Shichiin Jinja

Shichiin Jinja

In the era of Musashi Province, people survived through their perception of nature and mutual cooperation.
This capacity for perception and mutual support not only sustained life under harsh conditions but also defined their understanding of the essence of living.
Perception was not merely a reaction to the environment; it served as a fundamental link between survival and life itself.

However, by the late Edo period, as modernization progressed, modes of perception began to shift.
A growing population flowed into the developing metropolis, and the delicate and layered forms of perception were gradually replaced by speed and utilitarianism.
The small village of Shichimorimura, once thriving through its deep-rooted sensitivity to the world, slowly withdrew from perceptible reality.

This withdrawal was not a physical disappearance, but a result of people losing the ability to perceive the village in its original way.
As perceptual capacities declined, connections—between individuals, between humans and nature, between people and their communities—began to sever.
The deity of perception enshrined at the village center consequently fell into a deep slumber, and with it, the Shichiin Mori—those entities embodying different facets of life’s essence—also entered dormancy.

As time advanced into the modern era,
in the vast and intricate urban environment of Tokyo, individuals faced profound fragmentation and isolation.
In response, a slow reawakening of desire began: a search for the texture of life, for the forgotten ties between people, and for ways to reestablish a perceptual relationship with the world.
These silent searches gradually accumulated within the city, forming an invisible yet persistent call.

Within this process, the slumbering deity of perception offered a faint response.
Though the deity itself remained dormant, a trace of its lingering power was enough to release the Shichiin Mori.
The Shichiin Mori integrated themselves into the urban landscape, not to save or command, but to guide:
to encourage individuals to re-experience, to re-sense, and to reweave delicate connections with the world, with themselves, and with one another.

Shichiin Jinja, likewise, continues to exist in a transformed manner.
Although no longer manifesting as a tangible physical location,
it endures as a mediator of perception and connection, maintaining an invisible yet continuous relationship with the city and its inhabitants.
Every genuine experience and every faintly perceived interaction within the urban flow constitutes a subtle reinforcement of this ongoing connection,
and simultaneously serves as a silent offering to the deity of perception.

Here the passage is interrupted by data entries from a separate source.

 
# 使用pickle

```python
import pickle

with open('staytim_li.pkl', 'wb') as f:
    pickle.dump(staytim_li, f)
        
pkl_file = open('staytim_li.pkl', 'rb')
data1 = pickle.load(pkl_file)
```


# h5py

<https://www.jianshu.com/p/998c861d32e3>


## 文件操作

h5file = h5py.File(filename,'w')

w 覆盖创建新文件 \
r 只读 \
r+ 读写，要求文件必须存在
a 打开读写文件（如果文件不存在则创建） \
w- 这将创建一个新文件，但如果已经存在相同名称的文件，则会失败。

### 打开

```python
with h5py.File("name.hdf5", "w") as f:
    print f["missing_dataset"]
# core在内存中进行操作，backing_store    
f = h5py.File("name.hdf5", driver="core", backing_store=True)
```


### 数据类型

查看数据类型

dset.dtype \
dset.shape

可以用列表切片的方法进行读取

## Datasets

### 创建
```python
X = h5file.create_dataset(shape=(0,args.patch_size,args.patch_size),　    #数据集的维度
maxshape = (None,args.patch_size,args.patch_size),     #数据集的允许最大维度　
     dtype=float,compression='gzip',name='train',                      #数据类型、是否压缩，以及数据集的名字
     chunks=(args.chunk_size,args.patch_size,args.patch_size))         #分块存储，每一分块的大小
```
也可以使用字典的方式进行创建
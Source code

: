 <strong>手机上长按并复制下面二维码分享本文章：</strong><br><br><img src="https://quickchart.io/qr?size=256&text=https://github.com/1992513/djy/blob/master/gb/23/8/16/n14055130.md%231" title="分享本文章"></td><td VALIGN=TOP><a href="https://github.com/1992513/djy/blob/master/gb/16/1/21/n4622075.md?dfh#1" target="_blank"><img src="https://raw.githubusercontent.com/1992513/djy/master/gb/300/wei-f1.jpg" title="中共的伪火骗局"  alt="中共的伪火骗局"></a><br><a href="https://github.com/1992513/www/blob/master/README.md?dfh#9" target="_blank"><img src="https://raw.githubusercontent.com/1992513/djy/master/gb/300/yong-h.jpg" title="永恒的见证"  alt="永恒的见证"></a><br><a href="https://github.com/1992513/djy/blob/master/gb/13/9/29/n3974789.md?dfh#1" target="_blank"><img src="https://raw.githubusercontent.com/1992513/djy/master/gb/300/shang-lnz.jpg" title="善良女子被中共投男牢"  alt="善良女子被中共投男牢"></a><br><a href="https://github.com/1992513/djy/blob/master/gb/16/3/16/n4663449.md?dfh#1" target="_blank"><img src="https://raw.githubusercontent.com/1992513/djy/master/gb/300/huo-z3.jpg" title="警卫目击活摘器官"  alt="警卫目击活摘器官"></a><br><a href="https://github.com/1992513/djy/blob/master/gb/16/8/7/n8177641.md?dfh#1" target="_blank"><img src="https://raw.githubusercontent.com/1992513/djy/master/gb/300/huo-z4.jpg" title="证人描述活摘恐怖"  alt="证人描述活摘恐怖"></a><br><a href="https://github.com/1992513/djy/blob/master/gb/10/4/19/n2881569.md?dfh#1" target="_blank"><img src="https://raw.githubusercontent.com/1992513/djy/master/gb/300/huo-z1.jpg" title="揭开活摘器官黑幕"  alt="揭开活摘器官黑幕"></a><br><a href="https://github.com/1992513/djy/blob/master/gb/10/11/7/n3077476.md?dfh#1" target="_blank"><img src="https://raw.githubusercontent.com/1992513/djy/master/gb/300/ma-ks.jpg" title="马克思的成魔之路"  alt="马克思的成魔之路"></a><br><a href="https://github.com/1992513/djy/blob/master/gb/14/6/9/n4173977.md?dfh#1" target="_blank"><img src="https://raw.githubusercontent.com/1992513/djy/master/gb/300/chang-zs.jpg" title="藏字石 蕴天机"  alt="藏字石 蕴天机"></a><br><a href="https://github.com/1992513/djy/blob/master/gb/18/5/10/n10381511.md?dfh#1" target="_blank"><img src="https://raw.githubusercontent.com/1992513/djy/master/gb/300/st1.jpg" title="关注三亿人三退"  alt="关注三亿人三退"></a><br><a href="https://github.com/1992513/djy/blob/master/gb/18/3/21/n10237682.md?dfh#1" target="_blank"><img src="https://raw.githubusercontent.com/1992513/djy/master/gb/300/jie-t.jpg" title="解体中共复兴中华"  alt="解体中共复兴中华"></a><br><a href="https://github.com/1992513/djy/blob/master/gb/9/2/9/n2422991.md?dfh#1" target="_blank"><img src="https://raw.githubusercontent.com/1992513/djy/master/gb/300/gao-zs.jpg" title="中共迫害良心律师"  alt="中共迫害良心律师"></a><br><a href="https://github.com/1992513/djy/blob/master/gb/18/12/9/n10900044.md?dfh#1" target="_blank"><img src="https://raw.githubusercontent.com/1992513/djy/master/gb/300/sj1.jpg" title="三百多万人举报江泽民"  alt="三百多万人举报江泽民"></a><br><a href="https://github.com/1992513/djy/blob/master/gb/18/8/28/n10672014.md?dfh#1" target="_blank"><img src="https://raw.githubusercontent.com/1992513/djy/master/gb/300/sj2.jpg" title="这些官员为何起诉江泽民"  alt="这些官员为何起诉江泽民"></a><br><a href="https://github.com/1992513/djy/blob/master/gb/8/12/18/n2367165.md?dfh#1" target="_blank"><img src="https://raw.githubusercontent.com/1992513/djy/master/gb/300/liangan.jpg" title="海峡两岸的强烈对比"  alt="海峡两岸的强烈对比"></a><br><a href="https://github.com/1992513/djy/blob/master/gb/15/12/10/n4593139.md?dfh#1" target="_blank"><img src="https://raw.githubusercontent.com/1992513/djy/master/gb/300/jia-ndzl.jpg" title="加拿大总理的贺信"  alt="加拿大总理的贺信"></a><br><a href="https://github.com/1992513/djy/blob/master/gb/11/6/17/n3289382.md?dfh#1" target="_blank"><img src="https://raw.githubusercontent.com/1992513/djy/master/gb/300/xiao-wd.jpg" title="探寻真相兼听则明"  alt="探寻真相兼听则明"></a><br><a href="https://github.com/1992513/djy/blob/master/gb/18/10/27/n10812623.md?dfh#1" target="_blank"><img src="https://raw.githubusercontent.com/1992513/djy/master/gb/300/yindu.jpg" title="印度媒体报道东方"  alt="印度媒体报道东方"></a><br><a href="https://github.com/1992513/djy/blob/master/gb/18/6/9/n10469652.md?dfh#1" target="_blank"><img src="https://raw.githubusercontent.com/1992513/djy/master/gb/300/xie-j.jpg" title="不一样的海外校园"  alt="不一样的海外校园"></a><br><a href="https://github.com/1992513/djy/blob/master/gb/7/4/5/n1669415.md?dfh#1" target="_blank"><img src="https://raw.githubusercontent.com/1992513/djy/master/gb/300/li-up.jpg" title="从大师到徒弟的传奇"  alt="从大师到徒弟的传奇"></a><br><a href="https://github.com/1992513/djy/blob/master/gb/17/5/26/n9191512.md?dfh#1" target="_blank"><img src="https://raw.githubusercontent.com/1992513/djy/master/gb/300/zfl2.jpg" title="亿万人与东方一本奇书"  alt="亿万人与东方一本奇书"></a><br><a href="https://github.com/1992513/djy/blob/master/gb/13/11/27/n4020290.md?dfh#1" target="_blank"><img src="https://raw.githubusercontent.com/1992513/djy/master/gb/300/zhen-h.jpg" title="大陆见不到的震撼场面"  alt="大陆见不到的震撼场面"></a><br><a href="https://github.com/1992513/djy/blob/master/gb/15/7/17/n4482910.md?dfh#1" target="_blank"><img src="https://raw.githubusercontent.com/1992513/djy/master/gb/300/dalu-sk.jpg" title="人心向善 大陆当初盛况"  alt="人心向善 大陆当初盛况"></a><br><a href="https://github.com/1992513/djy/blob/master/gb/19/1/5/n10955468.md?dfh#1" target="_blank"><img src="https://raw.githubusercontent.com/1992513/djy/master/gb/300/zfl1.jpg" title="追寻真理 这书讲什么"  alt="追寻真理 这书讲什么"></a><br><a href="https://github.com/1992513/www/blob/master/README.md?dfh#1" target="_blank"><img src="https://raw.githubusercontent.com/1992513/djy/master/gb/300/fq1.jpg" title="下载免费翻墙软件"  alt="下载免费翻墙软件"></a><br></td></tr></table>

Tokyo Diary was established within this context.
Through recording their experiences and perceptions, individuals organize and preserve fragments of their fragmented urban lives.
Each entry in the Tokyo Diary traces a personal line of perception, while also embodying the faint but ongoing links between individuals, the city, and Shichiin Jinja.
Through continuous recording and offering, the delicate web of perception, once nearly dissolved, is gradually reawakened and sustained.